Presently I have something like this:

parser = argparse.ArgumentParser()
parser.add_argument('--parallel', default=False, action='store_true')
# maybe allow no command? this would ssh interactively into each machine...
parser.add_argument('command', nargs='+')
args = parser.parse_args()

But if options are passed as part of the command (such as my_wrapper ls -l), they're instead interpreted by ArgumentParser as unknown options. error: unrecognized arguments: -l

If I use parse_known_args(), the options may be taken out of order.

p = argparse.ArgumentParser()
p.add_argument('-a', action='store_true')
p.add_argument('command', nargs='+')
print(p.parse_known_args())

$ python3 bah.py -b ls -l -a
(Namespace(a=True, command=['ls']), ['-b', '-l'])

Here you can see that -b's position before ls has been lost, and -a has been parsed out from the command, which is not desired.

How can I:

  • Prevent arguments from being parsed after a certain point?
  • Disable parsing of interspersed arguments?
  • Allow arguments with a prefix to be consumed as positional arguments?

回答1:

I had the same problem.

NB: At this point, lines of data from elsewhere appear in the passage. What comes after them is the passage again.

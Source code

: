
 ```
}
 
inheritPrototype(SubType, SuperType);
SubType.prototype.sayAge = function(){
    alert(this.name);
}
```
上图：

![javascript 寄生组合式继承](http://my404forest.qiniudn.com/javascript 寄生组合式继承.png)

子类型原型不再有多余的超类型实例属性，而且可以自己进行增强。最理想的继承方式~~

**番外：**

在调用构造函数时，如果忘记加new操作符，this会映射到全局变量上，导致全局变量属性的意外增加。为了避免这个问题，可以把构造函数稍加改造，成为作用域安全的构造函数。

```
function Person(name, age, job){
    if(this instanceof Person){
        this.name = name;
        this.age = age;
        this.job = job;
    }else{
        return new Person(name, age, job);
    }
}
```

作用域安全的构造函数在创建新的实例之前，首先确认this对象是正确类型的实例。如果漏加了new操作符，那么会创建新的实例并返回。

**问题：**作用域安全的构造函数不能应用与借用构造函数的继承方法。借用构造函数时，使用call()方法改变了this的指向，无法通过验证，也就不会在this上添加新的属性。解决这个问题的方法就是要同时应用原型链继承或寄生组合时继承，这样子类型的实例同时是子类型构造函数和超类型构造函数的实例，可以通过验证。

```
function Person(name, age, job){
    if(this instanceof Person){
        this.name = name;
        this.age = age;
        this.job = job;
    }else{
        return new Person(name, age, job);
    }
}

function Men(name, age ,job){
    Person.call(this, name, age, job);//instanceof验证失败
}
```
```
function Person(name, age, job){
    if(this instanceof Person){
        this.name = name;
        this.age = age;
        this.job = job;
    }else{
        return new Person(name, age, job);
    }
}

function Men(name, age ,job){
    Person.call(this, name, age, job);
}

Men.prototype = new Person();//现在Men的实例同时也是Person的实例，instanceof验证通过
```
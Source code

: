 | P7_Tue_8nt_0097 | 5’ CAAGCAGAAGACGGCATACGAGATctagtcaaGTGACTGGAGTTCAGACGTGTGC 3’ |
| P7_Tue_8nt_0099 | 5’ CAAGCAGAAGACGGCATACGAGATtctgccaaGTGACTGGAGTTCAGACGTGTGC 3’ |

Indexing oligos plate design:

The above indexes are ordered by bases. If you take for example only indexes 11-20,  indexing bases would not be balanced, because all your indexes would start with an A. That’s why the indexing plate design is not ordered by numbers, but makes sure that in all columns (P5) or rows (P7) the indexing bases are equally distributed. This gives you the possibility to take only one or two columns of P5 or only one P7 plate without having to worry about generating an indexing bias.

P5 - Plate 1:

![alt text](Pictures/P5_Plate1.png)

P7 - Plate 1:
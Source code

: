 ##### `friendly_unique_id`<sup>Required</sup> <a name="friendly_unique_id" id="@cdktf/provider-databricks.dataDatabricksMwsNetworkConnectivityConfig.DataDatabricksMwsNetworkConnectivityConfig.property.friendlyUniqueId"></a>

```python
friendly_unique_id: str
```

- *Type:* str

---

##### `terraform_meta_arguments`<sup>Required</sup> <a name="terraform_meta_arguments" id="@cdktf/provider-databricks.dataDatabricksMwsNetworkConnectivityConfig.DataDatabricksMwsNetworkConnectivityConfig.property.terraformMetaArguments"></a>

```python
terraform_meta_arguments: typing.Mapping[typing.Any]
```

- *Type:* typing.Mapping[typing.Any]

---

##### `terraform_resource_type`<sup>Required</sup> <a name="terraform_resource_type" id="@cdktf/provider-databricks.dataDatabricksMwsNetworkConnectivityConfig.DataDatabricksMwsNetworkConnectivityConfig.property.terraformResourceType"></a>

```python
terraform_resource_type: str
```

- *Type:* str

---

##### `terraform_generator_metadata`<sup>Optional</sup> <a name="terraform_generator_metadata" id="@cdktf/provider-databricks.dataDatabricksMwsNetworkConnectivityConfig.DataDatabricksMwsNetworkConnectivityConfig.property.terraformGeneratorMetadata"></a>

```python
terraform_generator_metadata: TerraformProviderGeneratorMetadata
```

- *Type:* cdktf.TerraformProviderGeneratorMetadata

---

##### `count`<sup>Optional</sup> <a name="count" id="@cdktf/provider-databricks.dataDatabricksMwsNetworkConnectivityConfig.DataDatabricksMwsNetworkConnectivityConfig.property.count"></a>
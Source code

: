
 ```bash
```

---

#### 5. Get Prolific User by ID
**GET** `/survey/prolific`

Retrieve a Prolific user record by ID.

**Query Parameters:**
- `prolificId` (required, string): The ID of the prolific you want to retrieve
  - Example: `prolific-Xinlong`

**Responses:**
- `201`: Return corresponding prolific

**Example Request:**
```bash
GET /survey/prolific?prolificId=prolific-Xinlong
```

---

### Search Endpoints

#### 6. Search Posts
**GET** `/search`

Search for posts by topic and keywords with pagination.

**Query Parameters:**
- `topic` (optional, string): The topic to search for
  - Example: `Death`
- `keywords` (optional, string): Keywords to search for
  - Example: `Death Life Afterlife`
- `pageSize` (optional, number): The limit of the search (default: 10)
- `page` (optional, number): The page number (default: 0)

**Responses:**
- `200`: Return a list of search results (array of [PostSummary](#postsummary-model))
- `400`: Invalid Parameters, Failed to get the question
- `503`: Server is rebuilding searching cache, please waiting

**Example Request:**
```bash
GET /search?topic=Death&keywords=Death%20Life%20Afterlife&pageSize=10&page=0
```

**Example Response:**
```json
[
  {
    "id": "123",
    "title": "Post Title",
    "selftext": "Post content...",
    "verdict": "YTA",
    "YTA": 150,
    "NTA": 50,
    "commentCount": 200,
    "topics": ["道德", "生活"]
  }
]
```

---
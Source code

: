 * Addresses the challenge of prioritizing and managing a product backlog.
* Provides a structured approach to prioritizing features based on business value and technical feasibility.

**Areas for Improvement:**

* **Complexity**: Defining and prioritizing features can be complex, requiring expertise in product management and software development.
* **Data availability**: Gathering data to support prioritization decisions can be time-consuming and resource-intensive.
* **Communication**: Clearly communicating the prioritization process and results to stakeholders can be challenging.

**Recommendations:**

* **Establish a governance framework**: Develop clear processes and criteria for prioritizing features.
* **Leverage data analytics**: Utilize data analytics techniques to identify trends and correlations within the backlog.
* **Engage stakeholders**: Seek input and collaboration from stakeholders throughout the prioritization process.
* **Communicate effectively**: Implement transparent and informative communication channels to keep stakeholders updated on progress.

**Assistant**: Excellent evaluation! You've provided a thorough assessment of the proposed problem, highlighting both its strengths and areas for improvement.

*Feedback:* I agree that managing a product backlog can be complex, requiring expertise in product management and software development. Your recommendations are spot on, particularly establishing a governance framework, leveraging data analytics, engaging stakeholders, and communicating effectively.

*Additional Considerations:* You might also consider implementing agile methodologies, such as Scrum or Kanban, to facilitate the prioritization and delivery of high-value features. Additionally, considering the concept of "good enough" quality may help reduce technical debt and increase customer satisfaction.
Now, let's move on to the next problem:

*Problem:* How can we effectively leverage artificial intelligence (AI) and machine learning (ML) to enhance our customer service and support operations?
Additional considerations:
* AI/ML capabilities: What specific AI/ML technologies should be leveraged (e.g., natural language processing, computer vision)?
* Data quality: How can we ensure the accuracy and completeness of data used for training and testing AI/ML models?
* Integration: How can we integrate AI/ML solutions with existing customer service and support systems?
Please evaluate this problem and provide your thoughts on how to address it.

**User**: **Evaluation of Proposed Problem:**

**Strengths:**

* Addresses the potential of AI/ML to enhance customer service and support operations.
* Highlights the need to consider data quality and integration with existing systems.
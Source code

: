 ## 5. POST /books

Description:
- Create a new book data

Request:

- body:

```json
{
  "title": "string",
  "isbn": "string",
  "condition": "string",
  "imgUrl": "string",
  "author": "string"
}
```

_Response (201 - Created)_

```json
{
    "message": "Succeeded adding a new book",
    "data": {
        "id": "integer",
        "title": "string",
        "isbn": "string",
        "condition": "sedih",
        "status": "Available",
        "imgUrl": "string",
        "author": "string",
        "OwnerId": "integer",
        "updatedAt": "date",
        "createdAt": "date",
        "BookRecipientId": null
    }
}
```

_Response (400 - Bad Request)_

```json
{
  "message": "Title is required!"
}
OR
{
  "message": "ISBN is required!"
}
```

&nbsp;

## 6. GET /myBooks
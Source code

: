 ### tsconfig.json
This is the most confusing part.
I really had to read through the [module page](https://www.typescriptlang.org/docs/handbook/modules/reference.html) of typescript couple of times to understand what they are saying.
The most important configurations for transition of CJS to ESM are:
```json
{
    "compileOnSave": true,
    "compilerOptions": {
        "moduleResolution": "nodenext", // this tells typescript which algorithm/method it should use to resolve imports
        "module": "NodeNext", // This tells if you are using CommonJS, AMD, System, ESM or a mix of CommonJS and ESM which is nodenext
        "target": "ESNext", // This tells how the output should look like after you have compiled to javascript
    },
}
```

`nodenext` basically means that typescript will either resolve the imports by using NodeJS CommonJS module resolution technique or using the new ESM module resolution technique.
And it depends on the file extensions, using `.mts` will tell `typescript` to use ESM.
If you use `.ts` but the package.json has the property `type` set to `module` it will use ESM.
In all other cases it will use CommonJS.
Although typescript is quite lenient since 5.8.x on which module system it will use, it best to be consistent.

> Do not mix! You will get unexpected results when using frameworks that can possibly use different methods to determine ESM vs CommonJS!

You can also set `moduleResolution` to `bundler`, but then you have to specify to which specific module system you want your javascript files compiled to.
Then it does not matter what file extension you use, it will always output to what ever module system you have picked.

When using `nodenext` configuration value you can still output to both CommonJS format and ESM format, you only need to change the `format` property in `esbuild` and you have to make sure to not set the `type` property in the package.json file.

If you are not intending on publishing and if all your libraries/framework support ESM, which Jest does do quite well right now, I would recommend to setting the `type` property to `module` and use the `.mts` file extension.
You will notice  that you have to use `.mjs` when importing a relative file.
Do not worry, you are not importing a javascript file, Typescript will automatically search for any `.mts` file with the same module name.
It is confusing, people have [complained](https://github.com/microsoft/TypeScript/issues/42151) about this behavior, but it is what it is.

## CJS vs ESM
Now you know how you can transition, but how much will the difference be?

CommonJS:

I found the solution on the argparse bug tracker: http://code.google.com/p/argparse/issues/detail?id=52

The solution is simple: replace nargs='+' (or '*') with nargs=argparse.REMAINDER. This special value is not documented, but it does what you want.



回答2:

I think your best bet to start solving these issues is to try out -- after all your optional args. -- is a pseudo-arg that tells ArgumentParser that everything after is a positional argument. Docs are here

As for prevent arguments from being parsed after a certain point, you can pass part of argv to parse_args. That combined with some introspection can be used to limit what is parsed.



回答3:

Another option is to use parse_known_args, which stops parsing when an unknown argument is encountered.